Mereka abaikan pula ayat; “Orang-orang Yahudi berkata: “Uzair itu
putera Allah” dan orang Nasrani berkata: “Al Masih itu putera Allah”.
Demikian itulah ucapan mereka dengan mulut mereka, mereka meniru
perkataan orang-orang kafir yang terdahulu. Dila`nati Allah-lah mereka;
bagaimana mereka sampai berpaling?” (al-Taubah:30)
“Sungguh telah kafir, mereka yang mengatakan, “Tuhan itu ialah Isa al-Masih putera Maryam.”(al-Maidah:72)
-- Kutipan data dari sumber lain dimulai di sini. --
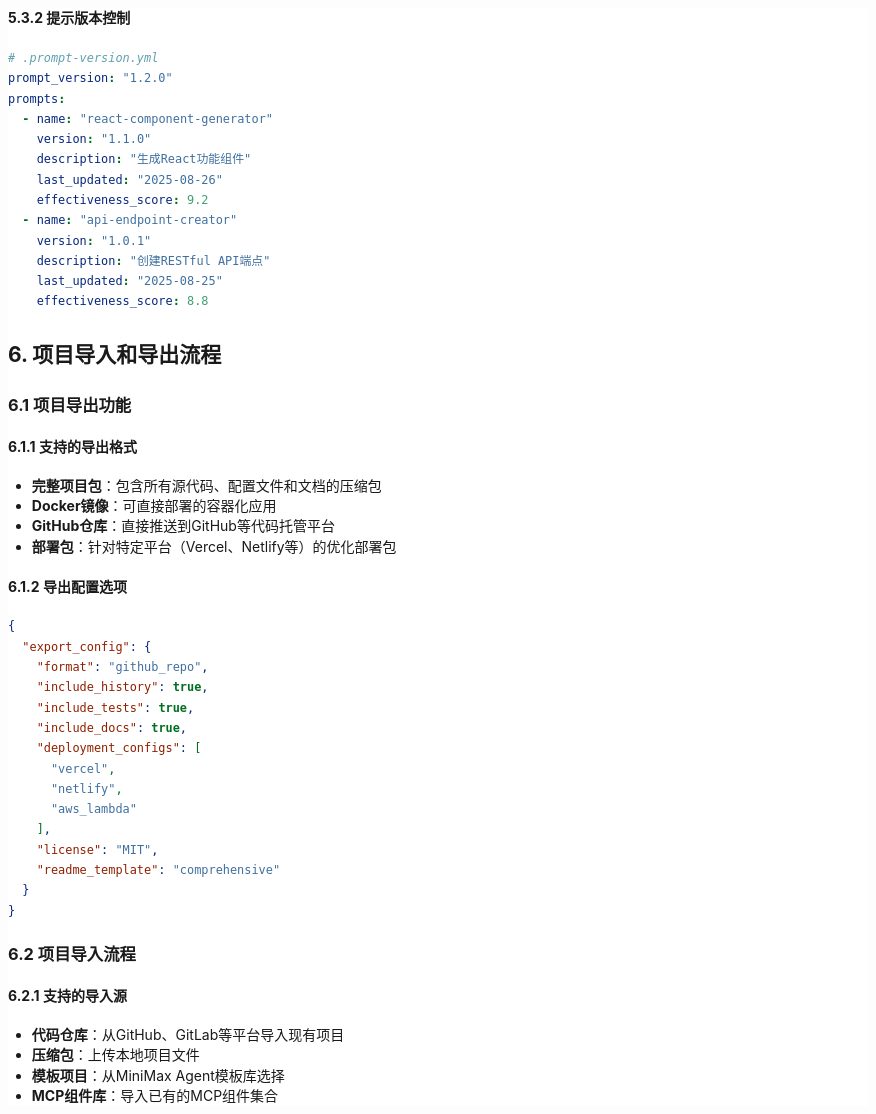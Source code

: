 #### 5.3.2 提示版本控制
```yaml
# .prompt-version.yml
prompt_version: "1.2.0"
prompts:
  - name: "react-component-generator"
    version: "1.1.0"
    description: "生成React功能组件"
    last_updated: "2025-08-26"
    effectiveness_score: 9.2
  - name: "api-endpoint-creator" 
    version: "1.0.1"
    description: "创建RESTful API端点"
    last_updated: "2025-08-25"
    effectiveness_score: 8.8
```

## 6. 项目导入和导出流程

### 6.1 项目导出功能

#### 6.1.1 支持的导出格式
- **完整项目包**：包含所有源代码、配置文件和文档的压缩包
- **Docker镜像**：可直接部署的容器化应用
- **GitHub仓库**：直接推送到GitHub等代码托管平台
- **部署包**：针对特定平台（Vercel、Netlify等）的优化部署包

#### 6.1.2 导出配置选项
```json
{
  "export_config": {
    "format": "github_repo",
    "include_history": true,
    "include_tests": true,
    "include_docs": true,
    "deployment_configs": [
      "vercel",
      "netlify", 
      "aws_lambda"
    ],
    "license": "MIT",
    "readme_template": "comprehensive"
  }
}
```

### 6.2 项目导入流程

#### 6.2.1 支持的导入源
- **代码仓库**：从GitHub、GitLab等平台导入现有项目
- **压缩包**：上传本地项目文件
- **模板项目**：从MiniMax Agent模板库选择
- **MCP组件库**：导入已有的MCP组件集合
Seandainya ide pluralisme agama ini memang diakui di dalam Islam,
berarti, tidak ada satupun orang yang dikatakan kafir. Tetapi al-qur’an
dengan sangat tegas menyebut orang ahlikitab yang tidak menerima Islam
dengan sebutan kafir. Firman Allah
Sesungguhnya orang-orang kafir dari golongan ahli kitab dan
orang-orang musyrik (akan masuk) ke neraka Jahannam; mereka kekal di
dalamnya. Mereka itu adalah seburuk-buruknya mahluk (al-Bayyinah:6)
Demikianlah, Islam sama sekali tidak mengakui kebenaran ide
pluralisme. Islam hanya mengakui adanya pluralitas agama dan keyakinan.
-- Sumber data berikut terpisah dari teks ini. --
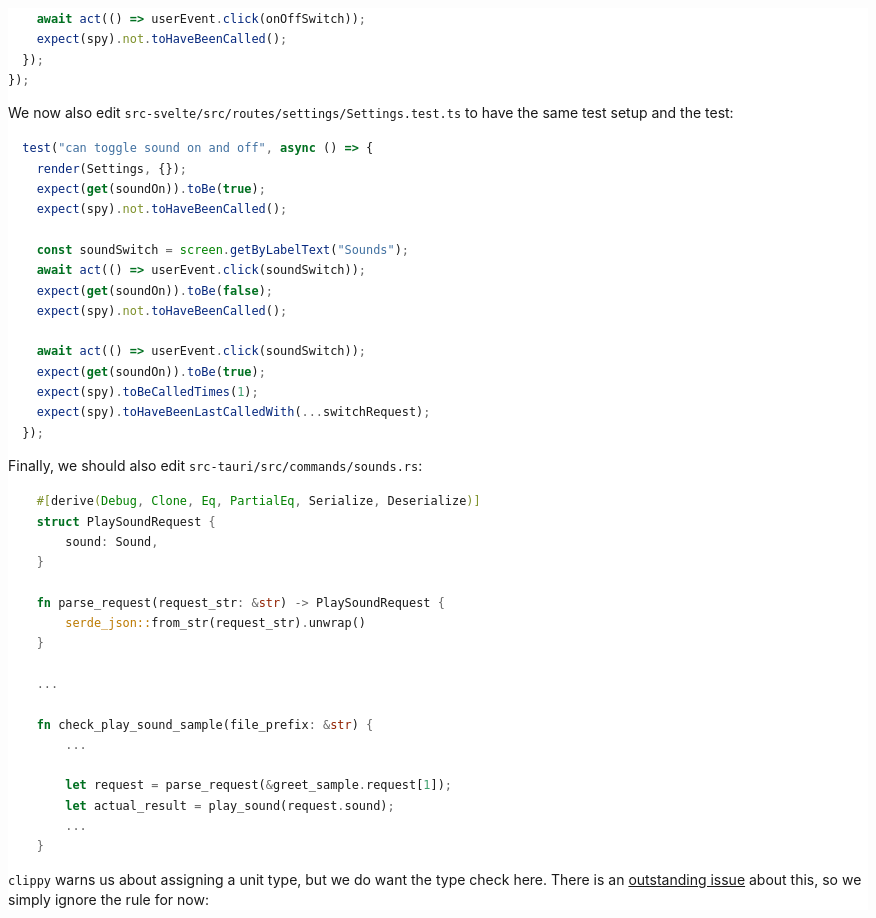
 ```ts
    await act(() => userEvent.click(onOffSwitch));
    expect(spy).not.toHaveBeenCalled();
  });
});

```

We now also edit `src-svelte/src/routes/settings/Settings.test.ts` to have the same test setup and the test:

```ts
  test("can toggle sound on and off", async () => {
    render(Settings, {});
    expect(get(soundOn)).toBe(true);
    expect(spy).not.toHaveBeenCalled();

    const soundSwitch = screen.getByLabelText("Sounds");
    await act(() => userEvent.click(soundSwitch));
    expect(get(soundOn)).toBe(false);
    expect(spy).not.toHaveBeenCalled();

    await act(() => userEvent.click(soundSwitch));
    expect(get(soundOn)).toBe(true);
    expect(spy).toBeCalledTimes(1);
    expect(spy).toHaveBeenLastCalledWith(...switchRequest);
  });
```

Finally, we should also edit `src-tauri/src/commands/sounds.rs`:

```rust
    #[derive(Debug, Clone, Eq, PartialEq, Serialize, Deserialize)]
    struct PlaySoundRequest {
        sound: Sound,
    }

    fn parse_request(request_str: &str) -> PlaySoundRequest {
        serde_json::from_str(request_str).unwrap()
    }

    ...

    fn check_play_sound_sample(file_prefix: &str) {
        ...

        let request = parse_request(&greet_sample.request[1]);
        let actual_result = play_sound(request.sound);
        ...
    }
```

`clippy` warns us about assigning a unit type, but we do want the type check here. There is an [outstanding issue](https://github.com/rust-lang/rust-clippy/issues/9048) about this, so we simply ignore the rule for now:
Maknanya Islam hanya mengakui adanya agama dan keyakinan di luar agama
islam, serta mengakui adanya identitas agama-agama selain Islam. Islam
tidak memaksa pemeluk agama lain untuk masuk Islam. Mereka dibiarkan
memeluk keyakinan dan agama mereka. Hanya saja, pengakuan Islam terhadap
pluralitas agama tidak boleh dipahami bahwa Islam juga mengakui adanya
kebenaran pada agama selain Islam. Islam tetap mengajarkan bahwa agama
di luar Islam adalah kesesatan, meskipun diijinkan hidup berdampingan
dengan Islam.
Akhirnya, pluralisme adalah paham sesat yang bertentangan dengan
aqidah Islam. Islam mengajarkan keyakinan bahwa islam sajalah agama yang
benar, yang diridlai Allah. Orang yang masih mencari agama selain
Islam, ia akan rugi, karena amalnya tidak diterima oleh Allah. Siapapun
yang mengakui kebenaran agama selain Islam, atau menyakini bahwa orang
Yahudi dan Nashrani masuk ke surga, maka dia telah mengingkari ayat-ayat
al-Qur’an yang tegas dan jelas. Pengingkaran tersebut berakibat pada
batalnya keislaman seseorang, na’udzubillah min dzalik.